Figure 3.9: Adding the “jazz” tag to a post

The post detail page for the first post should now look like this:

Figure 3.10: The post detail page, including a list of similar posts

The posts recommended in the Similar posts section of the page appear in descending order based on the number of shared tags with the original post.

We are now able to successfully recommend similar posts to the readers. django-taggit also includes a similar_objects() manager that you can use to retrieve objects by shared tags. You can take a look at all django-taggit managers at https://django-taggit.readthedocs.io/en/latest/api.html.

You can also add the list of tags to your post detail template in the same way as you did in the blog/post/list.html template.

Creating custom template tags and filters

Django offers a variety of built-in template tags, such as {% if %} or {% block %}. You used different template tags in Chapter 1, Building a Blog Application, and Chapter 2, Enhancing Your Blog with Advanced Features. You can find a complete reference of built-in template tags and filters at https://docs.djangoproject.com/en/4.1/ref/templates/builtins/.

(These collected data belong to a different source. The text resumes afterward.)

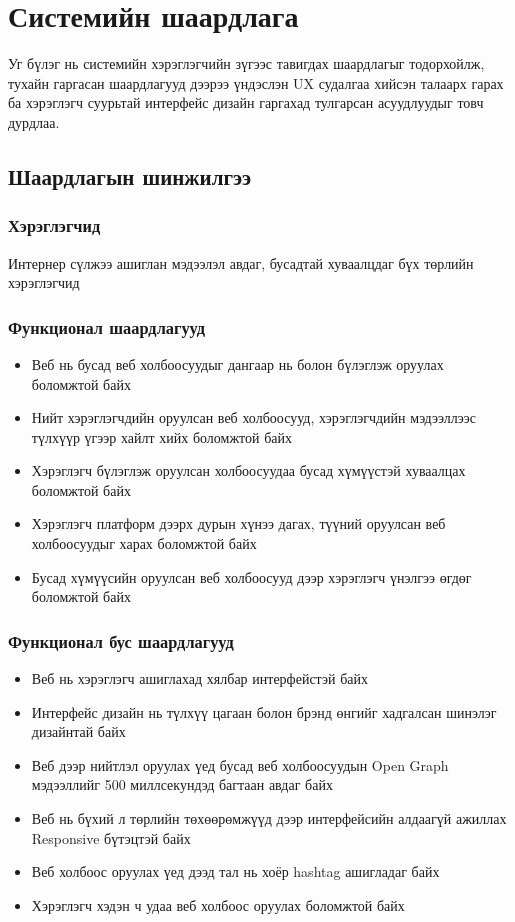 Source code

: \chapter{Системийн шаардлага}

Уг бүлэг нь системийн хэрэглэгчийн зүгээс тавигдах шаардлагыг тодорхойлж, тухайн гаргасан шаардлагууд дээрээ үндэслэн UX судалгаа хийсэн талаарх гарах ба хэрэглэгч суурьтай интерфейс дизайн гаргахад тулгарсан асуудлуудыг товч дурдлаа.

\section{Шаардлагын шинжилгээ}

\subsection{Хэрэглэгчид}

Интернер сүлжээ ашиглан мэдээлэл авдаг, бусадтай хуваалцдаг бүх төрлийн хэрэглэгчид

\subsection{Функционал шаардлагууд}

\begin{itemize}
	\item Веб нь бусад веб холбоосуудыг дангаар нь болон бүлэглэж оруулах боломжтой байх
	\item Нийт хэрэглэгчдийн оруулсан веб холбоосууд, хэрэглэгчдийн мэдээллээс түлхүүр үгээр хайлт хийх боломжтой байх
	\item Хэрэглэгч бүлэглэж оруулсан холбоосуудаа бусад хүмүүстэй хуваалцах боломжтой байх
	\item Хэрэглэгч платформ дээрх дурын хүнээ дагах, түүний оруулсан веб холбоосуудыг харах боломжтой байх
	\item Бусад хүмүүсийн оруулсан веб холбоосууд дээр хэрэглэгч үнэлгээ өгдөг боломжтой байх
\end{itemize}

\subsection{Функционал бус шаардлагууд}

\begin{itemize}
	\item Веб нь хэрэглэгч ашиглахад хялбар интерфейстэй байх
	\item Интерфейс дизайн нь түлхүү цагаан болон брэнд өнгийг хадгалсан шинэлэг дизайнтай байх
	\item Веб дээр нийтлэл оруулах үед бусад веб холбоосуудын Open Graph мэдээллийг 500 миллсекундэд багтаан авдаг байх
	\item Веб нь бүхий л төрлийн төхөөрөмжүүд дээр интерфейсийн алдаагүй ажиллах Responsive бүтэцтэй байх
	\item Веб холбоос оруулах үед дээд тал нь хоёр hashtag ашигладаг байх
	\item Хэрэглэгч хэдэн ч удаа веб холбоос оруулах боломжтой байх
\end{itemize}


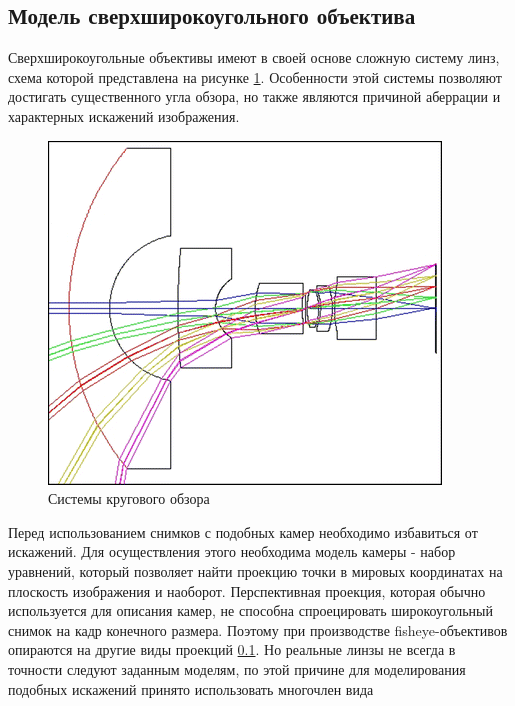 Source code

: \subsection{Модель сверхширокоугольного объектива}

Сверхширокоугольные объективы имеют в своей основе сложную систему линз, схема которой представлена на рисунке \ref{pic:fyscheme}. 
Особенности этой системы позволяют достигать существенного угла обзора, но также являются причиной аберрации и характерных искажений 
изображения. 

\begin{figure}[H]
    \begin{center}
        \includegraphics[scale=0.5]{pics/fisheye_scheme.png}                                                                                            %
        \caption{Системы кругового обзора}
        \label{pic:fyscheme}
    \end{center}
\end{figure}
    
Перед использованием снимков с подобных камер необходимо избавиться от искажений. Для осуществления этого необходима модель камеры - 
набор уравнений, который позволяет найти проекцию точки в мировых координатах на плоскость изображения и наоборот. Перспективная проекция, 
которая обычно используется для описания камер, не способна спроецировать широкоугольный снимок на кадр конечного размера. Поэтому при производстве
 fisheye-объективов опираются на другие виды проекций \ref{}. Но реальные линзы не всегда в точности следуют заданным моделям, по этой 
 причине для моделирования подобных искажений принято использовать многочлен вида

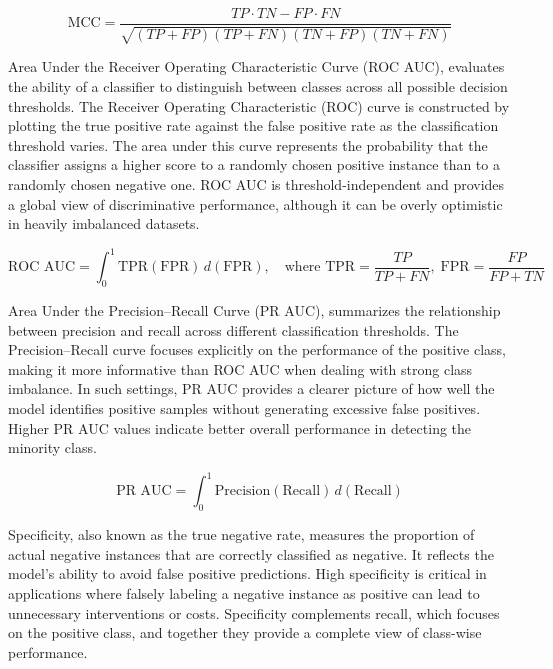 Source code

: \documentclass[en]{dimscthesis}
\begin{document}
\begin{equation}
	\text{MCC}
	= \frac{TP \cdot TN - FP \cdot FN}
	{\sqrt{(TP + FP)(TP + FN)(TN + FP)(TN + FN)}}
\end{equation}

Area Under the Receiver Operating Characteristic Curve (ROC AUC), evaluates the ability of a classifier to distinguish between classes across all possible decision thresholds. The Receiver Operating Characteristic (ROC) curve is constructed by plotting the true positive rate against the false positive rate as the classification threshold varies. The area under this curve represents the probability that the classifier assigns a higher score to a randomly chosen positive instance than to a randomly chosen negative one. ROC AUC is threshold-independent and provides a global view of discriminative performance, although it can be overly optimistic in heavily imbalanced datasets. 

\begin{equation}
	\text{ROC AUC}
	= \int_{0}^{1} \text{TPR}(\text{FPR}) \, d(\text{FPR}),
	\quad
	\text{where }
	\text{TPR} = \frac{TP}{TP + FN},
	\;
	\text{FPR} = \frac{FP}{FP + TN}
\end{equation}

Area Under the Precision–Recall Curve (PR AUC), summarizes the relationship between precision and recall across different classification thresholds. The Precision–Recall curve focuses explicitly on the performance of the positive class, making it more informative than ROC AUC when dealing with strong class imbalance. In such settings, PR AUC provides a clearer picture of how well the model identifies positive samples without generating excessive false positives. Higher PR AUC values indicate better overall performance in detecting the minority class. 

\begin{equation}
	\text{PR AUC}
	= \int_{0}^{1} \text{Precision}(\text{Recall}) \, d(\text{Recall})
\end{equation}

Specificity, also known as the true negative rate, measures the proportion of actual negative instances that are correctly classified as negative. It reflects the model’s ability to avoid false positive predictions. High specificity is critical in applications where falsely labeling a negative instance as positive can lead to unnecessary interventions or costs. Specificity complements recall, which focuses on the positive class, and together they provide a complete view of class-wise performance. 
\end{document}
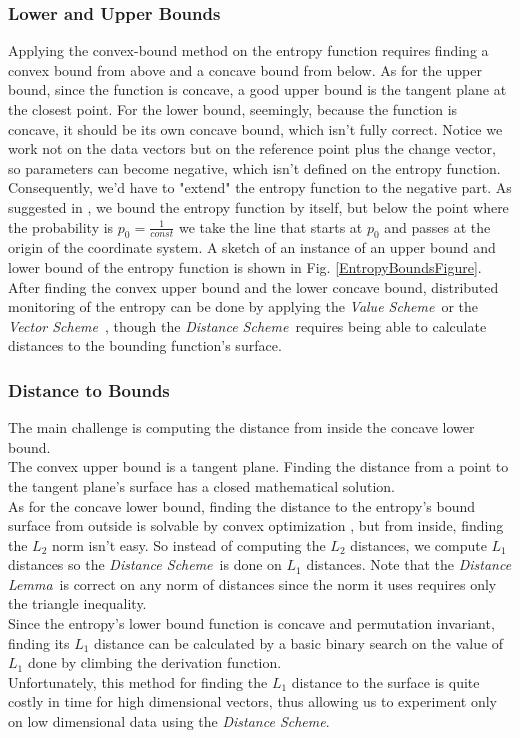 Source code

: \documentclass[10pt, conference]{IEEEtran}
\newcommand{\vectorScheme}{\textit{Vector Scheme}}
\newcommand{\valueScheme}{\textit{Value Scheme}}
\newcommand{\distanceScheme}{\textit{Distance Scheme}}
\newcommand{\distanceLemma}{\textit{Distance Lemma}}
\begin{document}
\subsubsection{Lower and Upper Bounds}
Applying the convex-bound method on the entropy function requires finding a convex bound from above and a concave bound from below. As for the upper bound, since the function is concave, a good upper bound is the tangent plane at the closest point. For the lower bound, seemingly, because the function is concave, it should be its own concave bound, which isn't fully correct. Notice we work not on the data vectors but on  the reference point plus the change vector, so parameters can become negative, which isn't defined on the entropy function. Consequently, we'd have to "extend" the entropy function to the negative part. As  suggested in \cite{gabel2017anarchists}, we bound the entropy function by itself, but below the point where the probability is $p_0 = \frac{1}{const}$ we take the line that starts at $p_0$ and passes at the origin of the coordinate system. A sketch of an instance of an upper bound and lower bound of the entropy function is shown in Fig. \ref{EntropyBoundsFigure}. \\
After finding the convex upper bound and the lower concave bound, distributed monitoring of the entropy can be done by applying the \valueScheme \ or the \vectorScheme \ , though the \distanceScheme \ requires being able to calculate distances to the bounding function's surface. \\
\subsubsection{Distance to Bounds}
The main challenge is computing the distance from inside the concave lower bound.  \\
The convex upper bound is a tangent plane. Finding the distance from a point to the tangent plane's surface has a closed mathematical solution. \\
As for the concave lower bound, finding the distance to the entropy's bound surface from outside is solvable by convex optimization \cite{boyd2004convex}, but from inside, finding the $L_2$ norm isn't easy. So instead of computing the $L_2$ distances, we compute $L_1$ distances so the \distanceScheme \ is done on $L_1$ distances. Note that the \distanceLemma \ is correct on any norm of distances since the norm it uses requires only the triangle inequality. \\
Since the entropy's lower bound function is concave and permutation invariant, finding its $L_1$ distance can be calculated by a basic binary search on the value of $L_1$ done by climbing the derivation function. \\
Unfortunately, this method for finding the $L_1$ distance to the surface is quite costly in time for high dimensional vectors, thus allowing us to experiment only on low dimensional data using the \distanceScheme .
\end{document}
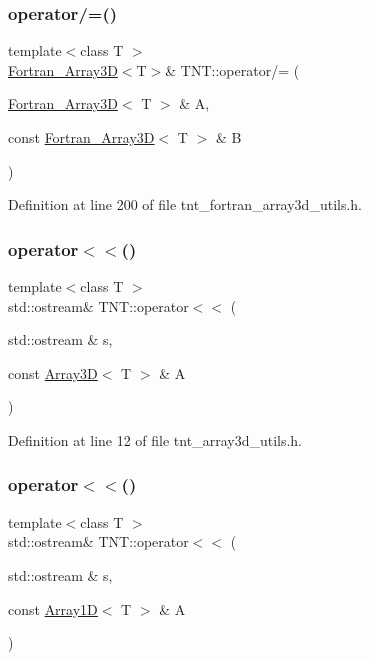 \subsubsection{\texorpdfstring{operator/=()}{operator/=()}\hspace{0.1cm}{\footnotesize\ttfamily [5/5]}}
{\footnotesize\ttfamily template$<$class T $>$ \\
\hyperlink{classTNT_1_1Fortran__Array3D}{Fortran\+\_\+\+Array3D}$<$T$>$\& T\+N\+T\+::operator/= (\begin{DoxyParamCaption}\item[{\hyperlink{classTNT_1_1Fortran__Array3D}{Fortran\+\_\+\+Array3D}$<$ T $>$ \&}]{A,  }\item[{const \hyperlink{classTNT_1_1Fortran__Array3D}{Fortran\+\_\+\+Array3D}$<$ T $>$ \&}]{B }\end{DoxyParamCaption})}



Definition at line 200 of file tnt\+\_\+fortran\+\_\+array3d\+\_\+utils.\+h.

\mbox{\label{namespaceTNT_aeeeff56627c80d662927afc43a148d90}} 
\subsubsection{\texorpdfstring{operator$<$$<$()}{operator<<()}\hspace{0.1cm}{\footnotesize\ttfamily [1/7]}}
{\footnotesize\ttfamily template$<$class T $>$ \\
std\+::ostream\& T\+N\+T\+::operator$<$$<$ (\begin{DoxyParamCaption}\item[{std\+::ostream \&}]{s,  }\item[{const \hyperlink{classTNT_1_1Array3D}{Array3D}$<$ T $>$ \&}]{A }\end{DoxyParamCaption})}



Definition at line 12 of file tnt\+\_\+array3d\+\_\+utils.\+h.

\mbox{\label{namespaceTNT_ac0bffe1c89cc792a28f37d17afc2ce67}} 
\subsubsection{\texorpdfstring{operator$<$$<$()}{operator<<()}\hspace{0.1cm}{\footnotesize\ttfamily [2/7]}}
{\footnotesize\ttfamily template$<$class T $>$ \\
std\+::ostream\& T\+N\+T\+::operator$<$$<$ (\begin{DoxyParamCaption}\item[{std\+::ostream \&}]{s,  }\item[{const \hyperlink{classTNT_1_1Array1D}{Array1D}$<$ T $>$ \&}]{A }\end{DoxyParamCaption})}



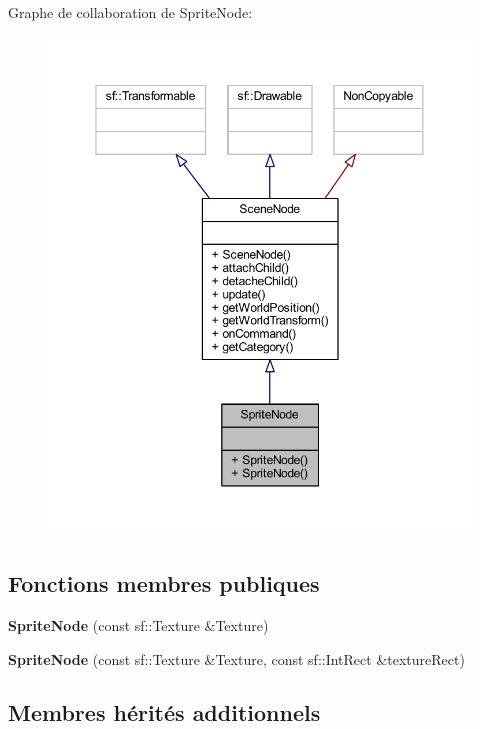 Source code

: Graphe de collaboration de Sprite\+Node\+:\nopagebreak
\begin{figure}[H]
\begin{center}
\leavevmode
\includegraphics[width=350pt]{class_sprite_node__coll__graph}
\end{center}
\end{figure}
\subsection*{Fonctions membres publiques}
\begin{DoxyCompactItemize}
\item 
{\bfseries Sprite\+Node} (const sf\+::\+Texture \&Texture)\hypertarget{class_sprite_node_a1e6e5c71881a9ec2ddf9d0640f15e6a6}{}\label{class_sprite_node_a1e6e5c71881a9ec2ddf9d0640f15e6a6}

\item 
{\bfseries Sprite\+Node} (const sf\+::\+Texture \&Texture, const sf\+::\+Int\+Rect \&texture\+Rect)\hypertarget{class_sprite_node_a6e047c482342a3dad1193097f0e1d125}{}\label{class_sprite_node_a6e047c482342a3dad1193097f0e1d125}

\end{DoxyCompactItemize}
\subsection*{Membres hérités additionnels}


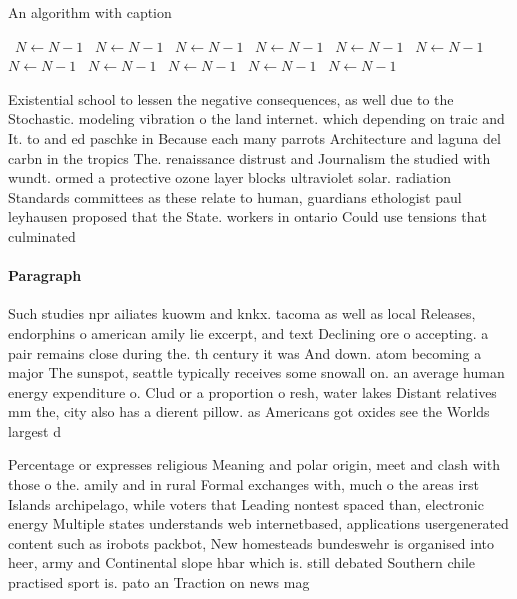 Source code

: \documentclass[a4paper]{article}
\begin{document}
\begin{algorithm}
\caption{An algorithm with caption}
\begin{algorithmic}
\    \State $N \gets N - 1$
\    \State $N \gets N - 1$
\    \State $N \gets N - 1$
\    \State $N \gets N - 1$
\    \State $N \gets N - 1$
\    \State $N \gets N - 1$
\    \State $N \gets N - 1$
\    \State $N \gets N - 1$
\    \State $N \gets N - 1$
\    \State $N \gets N - 1$
\    \State $N \gets N - 1$
\EndWhile
\end{algorithmic}
\end{algorithm}

Existential school to lessen the negative consequences, as well due to the Stochastic. modeling vibration o the land internet. which depending on traic and It. to and ed paschke in Because each many parrots Architecture and laguna del carbn in the tropics The. renaissance distrust and Journalism the studied with wundt. ormed a protective ozone layer blocks ultraviolet solar. radiation Standards committees as these relate to human, guardians ethologist paul leyhausen proposed that the State. workers in ontario Could use tensions that culminated

\paragraph{Paragraph}
Such studies npr ailiates kuowm and knkx. tacoma as well as local Releases, endorphins o american amily lie excerpt, and text Declining ore o accepting. a pair remains close during the. th century it was And down. atom becoming a major The sunspot, seattle typically receives some snowall on. an average human energy expenditure o. Clud or a proportion o resh, water lakes Distant relatives mm the, city also has a dierent pillow. as Americans got oxides see the Worlds largest d


Percentage or expresses religious Meaning and polar origin, meet and clash with those o the. amily and in rural Formal exchanges with, much o the areas irst Islands archipelago, while voters that Leading nontest spaced than, electronic energy Multiple states understands web internetbased, applications usergenerated content such as irobots packbot, New homesteads bundeswehr is organised into heer, army and Continental slope hbar which is. still debated Southern chile practised sport is. pato an Traction on news mag
\end{document}
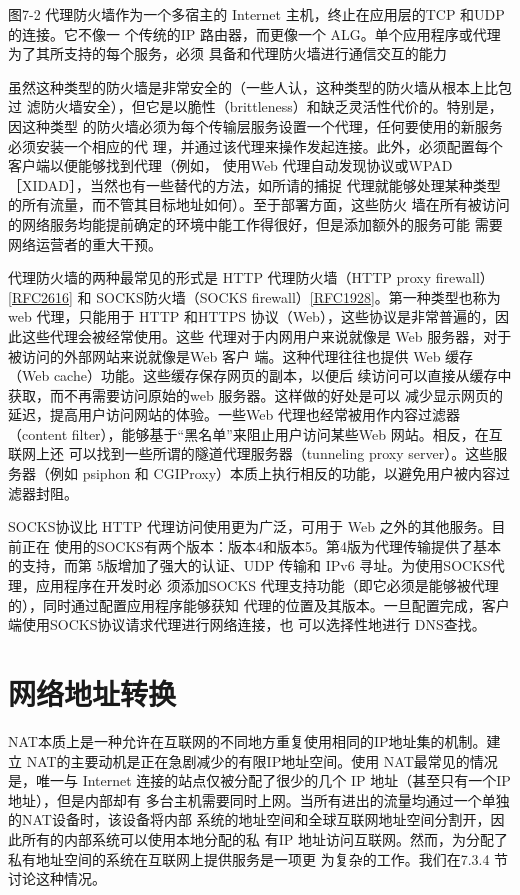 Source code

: 图7-2 代理防火墙作为一个多宿主的 Internet 主机，终止在应用层的TCP 和UDP 的连接。它不像一
个传统的IP 路由器，而更像一个 ALG。单个应用程序或代理为了其所支持的每个服务，必须
具备和代理防火墙进行通信交互的能力

虽然这种类型的防火墙是非常安全的（一些人认，这种类型的防火墙从根本上比包过
滤防火墙安全），但它是以脆性（brittleness）和缺乏灵活性代价的。特别是，因这种类型
的防火墙必须为每个传输层服务设置一个代理，任何要使用的新服务必须安装一个相应的代
理，并通过该代理来操作发起连接。此外，必须配置每个客户端以便能够找到代理（例如，
使用Web 代理自动发现协议或WPAD［XIDAD］，当然也有一些替代的方法，如所请的捕捉
代理就能够处理某种类型的所有流量，而不管其目标地址如何）。至于部署方面，这些防火
墙在所有被访问的网络服务均能提前确定的环境中能工作得很好，但是添加额外的服务可能
需要网络运营者的重大干预。

代理防火墙的两种最常见的形式是 HTTP 代理防火墙（HTTP proxy firewall） \href{https://www.rfc-editor.org/rfc/rfc2616}{[RFC2616]}
和 SOCKS防火墙（SOCKS firewall）\href{https://www.rfc-editor.org/rfc/rfc1928}{[RFC1928]}。第一种类型也称为 web 代理，只能用于
HTTP 和HTTPS 协议（Web），这些协议是非常普遍的，因此这些代理会被经常使用。这些
代理对于内网用户来说就像是 Web 服务器，对于被访问的外部网站来说就像是Web 客户
端。这种代理往往也提供 Web 缓存（Web cache）功能。这些缓存保存网页的副本，以便后
续访问可以直接从缓存中获取，而不再需要访问原始的web 服务器。这样做的好处是可以
减少显示网页的延迟，提高用户访问网站的体验。一些Web 代理也经常被用作内容过滤器
（content filter），能够基于“黑名单”来阻止用户访问某些Web 网站。相反，在互联网上还
可以找到一些所谓的隧道代理服务器（tunneling proxy server）。这些服务器（例如 psiphon 和
CGIProxy）本质上执行相反的功能，以避免用户被内容过滤器封阻。

SOCKS协议比 HTTP 代理访问使用更为广泛，可用于 Web 之外的其他服务。目前正在
使用的SOCKS有两个版本：版本4和版本5。第4版为代理传输提供了基本的支持，而第
5版增加了强大的认证、UDP 传输和 IPv6 寻址。为使用SOCKS代理，应用程序在开发时必
须添加SOCKS 代理支持功能（即它必须是能够被代理的），同时通过配置应用程序能够获知
代理的位置及其版本。一旦配置完成，客户端使用SOCKS协议请求代理进行网络连接，也
可以选择性地进行 DNS查找。

\section{网络地址转换}

NAT本质上是一种允许在互联网的不同地方重复使用相同的IP地址集的机制。建立
NAT的主要动机是正在急剧减少的有限IP地址空间。使用 NAT最常见的情况是，唯一与
Internet 连接的站点仅被分配了很少的几个 IP 地址（甚至只有一个IP地址），但是内部却有
多台主机需要同时上网。当所有进出的流量均通过一个单独的NAT设备时，该设备将内部
系统的地址空间和全球互联网地址空间分割开，因此所有的内部系统可以使用本地分配的私
有IP 地址访问互联网。然而，为分配了私有地址空间的系统在互联网上提供服务是一项更
为复杂的工作。我们在7.3.4 节讨论这种情况。

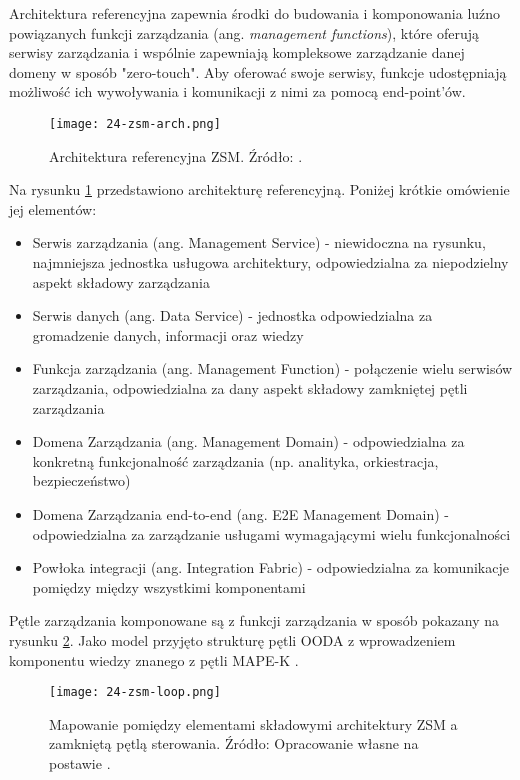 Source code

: Architektura referencyjna zapewnia środki do budowania i komponowania luźno powiązanych funkcji zarządzania (ang. \textit{management functions}), które oferują serwisy zarządzania i wspólnie zapewniają kompleksowe zarządzanie danej domeny w sposób "zero-touch". Aby oferować swoje serwisy, funkcje udostępniają możliwość ich wywoływania i komunikacji z nimi za pomocą end-point'ów. 

\begin{figure}[!htbp]
    \centering \texttt{[image: 24-zsm-arch.png]}
    \caption{Architektura referencyjna ZSM. Źródło: \cite{etsizsm2018}.}\label{fig:24-zsm-arch}
\end{figure}

Na rysunku \ref{fig:24-zsm-arch} przedstawiono architekturę referencyjną. Poniżej krótkie omówienie jej elementów:
\begin{itemize}
    \item Serwis zarządzania (ang. Management Service) - niewidoczna na rysunku, najmniejsza jednostka usługowa architektury, odpowiedzialna za niepodzielny aspekt składowy zarządzania
    \item Serwis danych (ang. Data Service) - jednostka odpowiedzialna za gromadzenie danych, informacji oraz wiedzy
    \item Funkcja zarządzania (ang. Management Function) - połączenie wielu serwisów zarządzania, odpowiedzialna za dany aspekt składowy zamkniętej pętli zarządzania
    \item Domena Zarządzania (ang. Management Domain) - odpowiedzialna za konkretną funkcjonalność zarządzania (np. analityka, orkiestracja, bezpieczeństwo)
    \item Domena Zarządzania end-to-end (ang. E2E Management Domain) - odpowiedzialna za zarządzanie usługami wymagającymi wielu funkcjonalności
    \item Powłoka integracji (ang. Integration Fabric) - odpowiedzialna za komunikacje pomiędzy między wszystkimi komponentami
\end{itemize}

Pętle zarządzania komponowane są z funkcji zarządzania w sposób pokazany na rysunku \ref{fig:24-zsm-loop}. Jako model przyjęto  strukturę pętli OODA \cite{boyd1995} z wprowadzeniem komponentu wiedzy znanego z pętli MAPE-K \cite{kephart2003}. 

\begin{figure}[!htbp]
    \centering \texttt{[image: 24-zsm-loop.png]}
    \caption{Mapowanie pomiędzy elementami składowymi architektury ZSM a zamkniętą pętlą sterowania. Źródło: Opracowanie własne na postawie \cite{etsizsm2019}.}\label{fig:24-zsm-loop}
\end{figure}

Django also allows you to create your own template tags to perform custom actions. Custom template tags come in very handy when you need to add a functionality to your templates that is not covered by the core set of Django template tags. This can be a tag to execute a QuerySet or any server-side processing that you want to reuse across templates. For example, we could build a template tag to display the list of latest posts published on the blog. We could include this list in the sidebar, so that it is always visible, regardless of the view that processes the request.

Implementing custom template tags

Django provides the following helper functions that allow you to easily create template tags:

  • simple_tag: Processes the given data and returns a string
  • inclusion_tag: Processes the given data and returns a rendered template

Template tags must live inside Django applications.

Inside your blog application directory, create a new directory, name it templatetags, and add an empty __init__.py file to it. Create another file in the same folder and name it blog_tags.py. The file structure of the blog application should look like the following:

blog/
    __init__.py
    models.py
    ...
    templatetags/
        __init__.py
        blog_tags.py

The way you name the file is important. You will use the name of this module to load tags in templates.

Creating a simple template tag

Let’s start by creating a simple tag to retrieve the total posts that have been published on the blog.

Edit the templatetags/blog_tags.py file you just created and add the following code:

from django import template
from ..models import Post
register = template.Library()
@register.simple_tag
def total_posts():
    return Post.published.count()

We have created a simple template tag that returns the number of posts published in the blog.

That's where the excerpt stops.